Trust Us: Online Ad Networks Comply, Mostly, with Privacy Rules
Trust Us: Online Ad Networks Comply, Mostly, with Privacy Rules
When the heat gets turned up, the focus too intense, the best thing to do is release a self-audit that proclaims how great you’re really doing. So it seems with the Network Advertising Initiative (NAI), which released a report Wednesday that declared all was well with the industry--sort of, kind of, mostly.
Trumpeting it’s self-regulatory efforts, the NAI said its members, which include Google, Yahoo!, and Advertising.com, showed no “compliance deficiencies” for most of the group’s guidelines. The 38 members had in place appropriate mechanisms to allow users to opt-out of targeted advertising, complied with rules for collecting and using personal data, and had in place reasonable security measures.
Shortcomings? Small stuff, really: ten of the members didn’t disclose the length they retained personal data--but that’s being corrected--and there were insufficient means to compel contractual partners to obey the same rules. (So if the NAI members didn’t mess you over their partners could--but that would never happen, would it?)

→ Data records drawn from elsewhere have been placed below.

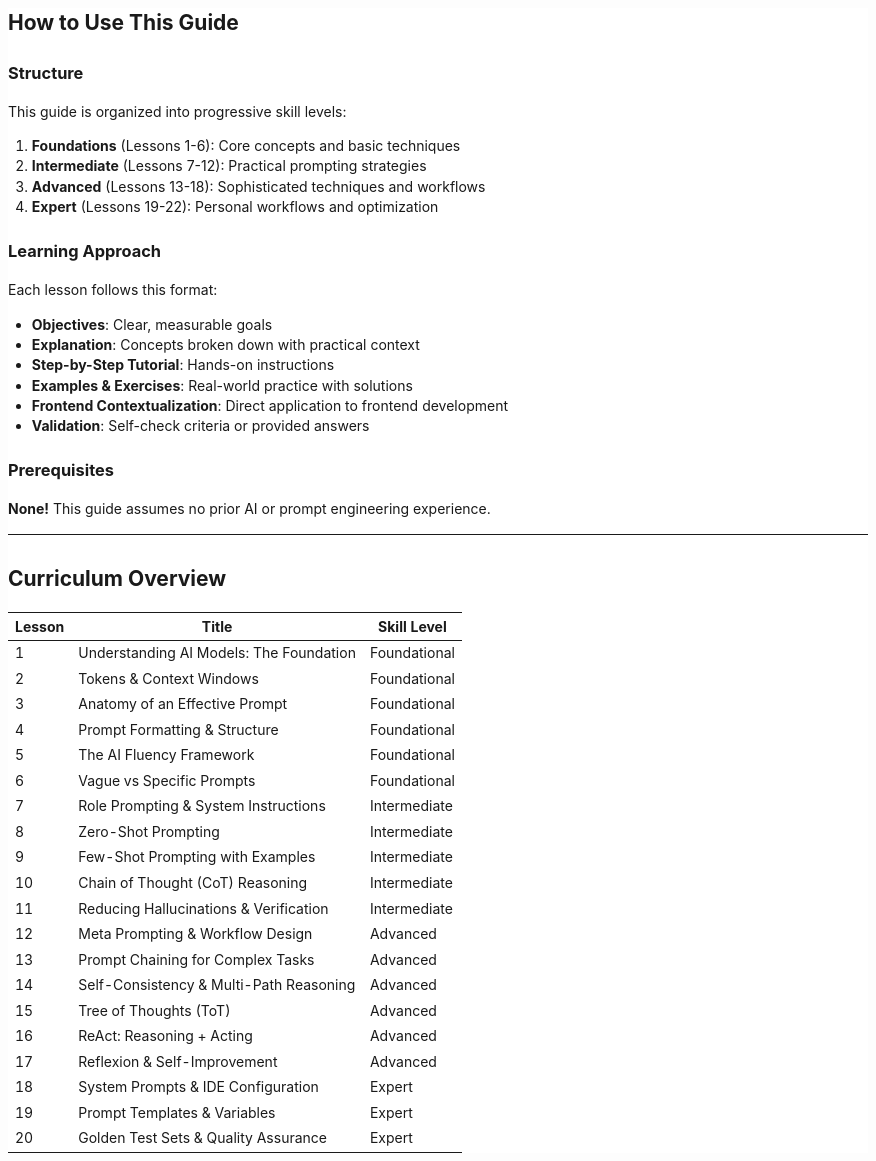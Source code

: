 
## How to Use This Guide

### Structure
This guide is organized into progressive skill levels:
1. **Foundations** (Lessons 1-6): Core concepts and basic techniques
2. **Intermediate** (Lessons 7-12): Practical prompting strategies
3. **Advanced** (Lessons 13-18): Sophisticated techniques and workflows
4. **Expert** (Lessons 19-22): Personal workflows and optimization

### Learning Approach
Each lesson follows this format:
- **Objectives**: Clear, measurable goals
- **Explanation**: Concepts broken down with practical context
- **Step-by-Step Tutorial**: Hands-on instructions
- **Examples & Exercises**: Real-world practice with solutions
- **Frontend Contextualization**: Direct application to frontend development
- **Validation**: Self-check criteria or provided answers

### Prerequisites
**None!** This guide assumes no prior AI or prompt engineering experience.

---

## Curriculum Overview

| Lesson | Title | Skill Level |
|--------|-------|-------------|
| 1 | Understanding AI Models: The Foundation | Foundational |
| 2 | Tokens & Context Windows | Foundational |
| 3 | Anatomy of an Effective Prompt | Foundational |
| 4 | Prompt Formatting & Structure | Foundational |
| 5 | The AI Fluency Framework | Foundational |
| 6 | Vague vs Specific Prompts | Foundational |
| 7 | Role Prompting & System Instructions | Intermediate |
| 8 | Zero-Shot Prompting | Intermediate |
| 9 | Few-Shot Prompting with Examples | Intermediate |
| 10 | Chain of Thought (CoT) Reasoning | Intermediate |
| 11 | Reducing Hallucinations & Verification | Intermediate |
| 12 | Meta Prompting & Workflow Design | Advanced |
| 13 | Prompt Chaining for Complex Tasks | Advanced |
| 14 | Self-Consistency & Multi-Path Reasoning | Advanced |
| 15 | Tree of Thoughts (ToT) | Advanced |
| 16 | ReAct: Reasoning + Acting | Advanced |
| 17 | Reflexion & Self-Improvement | Advanced |
| 18 | System Prompts & IDE Configuration | Expert |
| 19 | Prompt Templates & Variables | Expert |
| 20 | Golden Test Sets & Quality Assurance | Expert |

Raining on the NAI’s self-congratulatory parade was Ari Schwartz, vice president of the Center for Democracy and Technology (CDT). Schwartz points out that the NAI’s privacy safeguards are “weak”, so complying shouldn’t be considered much of an achievement. Further, he suggests that an independent audit, rather than one conducted by NAI staff, might be more credible. Overall, Schwartz concludes, there’s nothing in the NAI audit that says new privacy laws aren't needed.